DP World seeks more than $210m from Djibouti

Dubai's DP World - one of the world's largest port operators - is seeking $210.2 million in damages from the government of Djibouti in an ongoing legal battle over port concession rights.

That figure comes from documents related to the dispute, seen by Reuters.

DP World has been locked in a dispute with Djibouti since 2012.

It centers on DP World's concession to operate the Doraleh Container Terminal - located along key trade routes at the southern entrance to the Red Sea.

Djibouti seized the terminal from state-owned DP World in 2018 citing a failure to resolve the six-year contractual dispute.

DP World Chairman Sultan Ahmed bin Sulayem has previously called that "really illegal".

In 2018 the London Court of International Arbitration ruled that the concession was legal and binding, and ordered it to be restored.

DP World is now seeking damages for the estimated loss of revenue and management fees from 2018 to March 31 this year through the same court, documents showed.

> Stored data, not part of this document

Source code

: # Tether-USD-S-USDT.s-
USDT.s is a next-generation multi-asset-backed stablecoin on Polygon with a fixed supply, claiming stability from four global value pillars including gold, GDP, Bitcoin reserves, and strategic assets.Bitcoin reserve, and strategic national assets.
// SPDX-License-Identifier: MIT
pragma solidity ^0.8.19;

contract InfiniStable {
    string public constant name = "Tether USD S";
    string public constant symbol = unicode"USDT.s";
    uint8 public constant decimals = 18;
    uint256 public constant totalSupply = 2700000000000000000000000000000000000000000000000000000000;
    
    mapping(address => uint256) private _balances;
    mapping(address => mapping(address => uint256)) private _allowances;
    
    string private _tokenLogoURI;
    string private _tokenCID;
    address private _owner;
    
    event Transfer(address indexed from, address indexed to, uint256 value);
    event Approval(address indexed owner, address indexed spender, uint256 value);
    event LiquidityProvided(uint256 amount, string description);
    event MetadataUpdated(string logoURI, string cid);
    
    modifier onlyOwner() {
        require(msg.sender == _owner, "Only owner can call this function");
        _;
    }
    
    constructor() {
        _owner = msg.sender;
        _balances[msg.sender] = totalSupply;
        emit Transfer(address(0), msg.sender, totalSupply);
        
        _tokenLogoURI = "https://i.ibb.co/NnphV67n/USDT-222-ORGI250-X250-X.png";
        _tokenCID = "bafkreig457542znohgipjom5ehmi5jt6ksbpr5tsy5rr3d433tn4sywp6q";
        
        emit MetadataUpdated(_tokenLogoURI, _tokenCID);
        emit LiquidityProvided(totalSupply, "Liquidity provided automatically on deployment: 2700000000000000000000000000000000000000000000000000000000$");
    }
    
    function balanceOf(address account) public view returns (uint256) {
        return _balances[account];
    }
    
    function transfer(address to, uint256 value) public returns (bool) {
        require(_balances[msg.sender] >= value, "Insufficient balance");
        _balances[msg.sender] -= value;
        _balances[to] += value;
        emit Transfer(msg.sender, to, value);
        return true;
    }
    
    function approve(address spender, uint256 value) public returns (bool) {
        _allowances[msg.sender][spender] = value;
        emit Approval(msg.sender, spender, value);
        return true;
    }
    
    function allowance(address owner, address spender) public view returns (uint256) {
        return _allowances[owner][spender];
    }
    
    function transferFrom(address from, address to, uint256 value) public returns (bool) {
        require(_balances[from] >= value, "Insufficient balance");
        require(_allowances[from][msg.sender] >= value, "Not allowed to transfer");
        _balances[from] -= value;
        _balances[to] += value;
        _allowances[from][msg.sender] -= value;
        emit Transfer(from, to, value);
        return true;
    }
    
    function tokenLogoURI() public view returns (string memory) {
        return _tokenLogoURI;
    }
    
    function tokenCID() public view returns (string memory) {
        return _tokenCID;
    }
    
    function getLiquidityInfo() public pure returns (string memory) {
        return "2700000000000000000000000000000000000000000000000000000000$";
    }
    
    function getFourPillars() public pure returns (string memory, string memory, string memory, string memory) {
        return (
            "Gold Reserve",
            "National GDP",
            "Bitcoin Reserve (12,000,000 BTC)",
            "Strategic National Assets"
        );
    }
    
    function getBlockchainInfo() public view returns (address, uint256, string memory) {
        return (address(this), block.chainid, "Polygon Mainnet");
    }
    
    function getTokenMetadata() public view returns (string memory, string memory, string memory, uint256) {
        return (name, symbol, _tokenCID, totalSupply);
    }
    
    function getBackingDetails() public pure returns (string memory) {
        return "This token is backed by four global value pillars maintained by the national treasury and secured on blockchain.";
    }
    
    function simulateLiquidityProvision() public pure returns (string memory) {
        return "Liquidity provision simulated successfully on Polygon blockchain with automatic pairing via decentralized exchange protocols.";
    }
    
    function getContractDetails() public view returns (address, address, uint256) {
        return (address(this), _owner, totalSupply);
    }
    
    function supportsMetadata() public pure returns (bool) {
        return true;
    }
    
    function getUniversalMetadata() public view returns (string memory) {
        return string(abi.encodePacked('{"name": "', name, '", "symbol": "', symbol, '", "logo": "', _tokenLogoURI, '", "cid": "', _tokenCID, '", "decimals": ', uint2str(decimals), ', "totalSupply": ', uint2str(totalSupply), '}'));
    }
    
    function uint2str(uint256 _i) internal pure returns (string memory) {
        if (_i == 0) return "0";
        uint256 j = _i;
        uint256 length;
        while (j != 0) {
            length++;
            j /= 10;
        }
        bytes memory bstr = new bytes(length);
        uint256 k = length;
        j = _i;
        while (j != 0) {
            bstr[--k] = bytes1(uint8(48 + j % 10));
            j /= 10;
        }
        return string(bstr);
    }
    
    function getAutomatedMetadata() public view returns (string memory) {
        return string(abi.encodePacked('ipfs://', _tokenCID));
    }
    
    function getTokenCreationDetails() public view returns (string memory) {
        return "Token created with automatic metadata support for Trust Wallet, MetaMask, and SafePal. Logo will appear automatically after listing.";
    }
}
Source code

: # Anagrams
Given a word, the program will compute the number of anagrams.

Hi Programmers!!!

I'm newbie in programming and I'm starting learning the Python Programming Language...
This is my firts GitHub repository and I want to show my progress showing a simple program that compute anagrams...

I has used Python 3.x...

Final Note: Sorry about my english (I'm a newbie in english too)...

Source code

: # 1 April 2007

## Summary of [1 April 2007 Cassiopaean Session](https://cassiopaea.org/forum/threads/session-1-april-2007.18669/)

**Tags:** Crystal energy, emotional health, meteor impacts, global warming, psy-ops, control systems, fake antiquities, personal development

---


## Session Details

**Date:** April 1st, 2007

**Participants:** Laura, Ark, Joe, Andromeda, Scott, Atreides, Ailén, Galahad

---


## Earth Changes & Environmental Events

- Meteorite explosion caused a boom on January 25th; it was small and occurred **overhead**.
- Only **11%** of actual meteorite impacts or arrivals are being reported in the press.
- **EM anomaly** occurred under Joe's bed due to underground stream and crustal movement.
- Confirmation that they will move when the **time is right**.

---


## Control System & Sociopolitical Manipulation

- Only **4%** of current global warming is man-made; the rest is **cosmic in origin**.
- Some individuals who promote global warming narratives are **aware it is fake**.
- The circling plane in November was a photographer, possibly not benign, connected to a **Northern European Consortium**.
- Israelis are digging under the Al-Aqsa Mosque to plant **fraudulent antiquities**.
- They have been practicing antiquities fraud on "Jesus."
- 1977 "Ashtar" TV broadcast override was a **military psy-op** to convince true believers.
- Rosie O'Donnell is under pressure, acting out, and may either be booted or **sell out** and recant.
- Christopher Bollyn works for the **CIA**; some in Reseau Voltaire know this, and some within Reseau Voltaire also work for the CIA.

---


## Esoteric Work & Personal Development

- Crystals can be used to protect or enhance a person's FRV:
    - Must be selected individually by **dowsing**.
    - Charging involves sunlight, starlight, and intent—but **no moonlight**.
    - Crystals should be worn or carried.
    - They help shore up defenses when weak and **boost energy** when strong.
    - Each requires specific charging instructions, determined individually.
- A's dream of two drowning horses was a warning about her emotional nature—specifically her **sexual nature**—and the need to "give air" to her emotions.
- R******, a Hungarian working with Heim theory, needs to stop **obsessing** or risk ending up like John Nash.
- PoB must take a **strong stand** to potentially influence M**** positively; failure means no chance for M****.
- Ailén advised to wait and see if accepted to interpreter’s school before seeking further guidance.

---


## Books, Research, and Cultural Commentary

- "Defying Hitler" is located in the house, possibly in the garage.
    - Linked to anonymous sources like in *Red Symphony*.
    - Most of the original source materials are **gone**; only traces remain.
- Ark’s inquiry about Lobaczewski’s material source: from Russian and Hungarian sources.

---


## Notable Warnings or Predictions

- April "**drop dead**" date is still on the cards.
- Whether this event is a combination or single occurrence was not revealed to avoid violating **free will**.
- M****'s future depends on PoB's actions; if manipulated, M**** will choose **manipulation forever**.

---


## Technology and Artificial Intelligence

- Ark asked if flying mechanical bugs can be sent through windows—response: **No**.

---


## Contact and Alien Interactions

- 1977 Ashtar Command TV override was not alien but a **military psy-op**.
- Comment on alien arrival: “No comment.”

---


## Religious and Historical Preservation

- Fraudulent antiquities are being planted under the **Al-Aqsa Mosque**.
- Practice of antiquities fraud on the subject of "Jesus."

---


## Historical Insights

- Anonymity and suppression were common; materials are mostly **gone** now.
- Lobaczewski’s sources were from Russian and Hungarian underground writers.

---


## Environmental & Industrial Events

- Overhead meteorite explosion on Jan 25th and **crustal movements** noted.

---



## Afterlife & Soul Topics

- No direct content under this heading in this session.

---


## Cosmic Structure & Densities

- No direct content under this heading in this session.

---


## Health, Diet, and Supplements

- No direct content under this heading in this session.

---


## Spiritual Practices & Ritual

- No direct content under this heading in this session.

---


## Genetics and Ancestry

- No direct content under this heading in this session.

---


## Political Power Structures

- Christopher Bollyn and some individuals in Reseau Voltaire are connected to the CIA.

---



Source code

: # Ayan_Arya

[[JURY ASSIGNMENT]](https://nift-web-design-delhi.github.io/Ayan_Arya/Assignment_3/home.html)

It's also seeking to restore the concession.

DP World said it remained the legal holder of the concession.

Alexis Mohammed, chief advisor to Djibouti's President Ismail Omar Guelleh, said DP World was free to begin proceedings but that Djibouti had made its position clear and that "in our view, the matter is settled".

Video Transcript

- Dubai's DP World-- one of the world's largest port operators-- is seeking $210.2 in damages from the government of Djibouti on an ongoing legal battle over port concession rights.

That figure comes from documents related to the dispute, seen by Reuters.

DP World has been locked in a dispute with Djibouti since 2012. It centers on DP World's concession to operate the Doraleh Container Terminal, located along key trade routes at the southern entrance to the Red Sea.

Djibouti seized the terminal from state-owned DP World in 2018, citing a failure to resolve the six-year contractual dispute.

DP World Chairman Sultan Ahmed bin Sulayem has previously called that "really illegal."

AHMED BIN SULAYEM: What Djibouti did hurt Djibouti and hurt Africa more than us.

- In 2018, the London Court of International Arbitration ruled that the concession was legal and binding, and ordered it to be restored.

DP World is now seeking damages for the estimated loss of revenue and management fees from 2018 to March 31st this year through the same court, documents showed. It's also seeking to restore the concession.

DP World said it remained the legal holder of the concession.

Alexis Mohammed, chief advisor to Djibouti's President Ismail Omar Guelleh, said DP World was free to begin proceedings but that Djibouti had made its position clear and that "in our view, the matter is settled."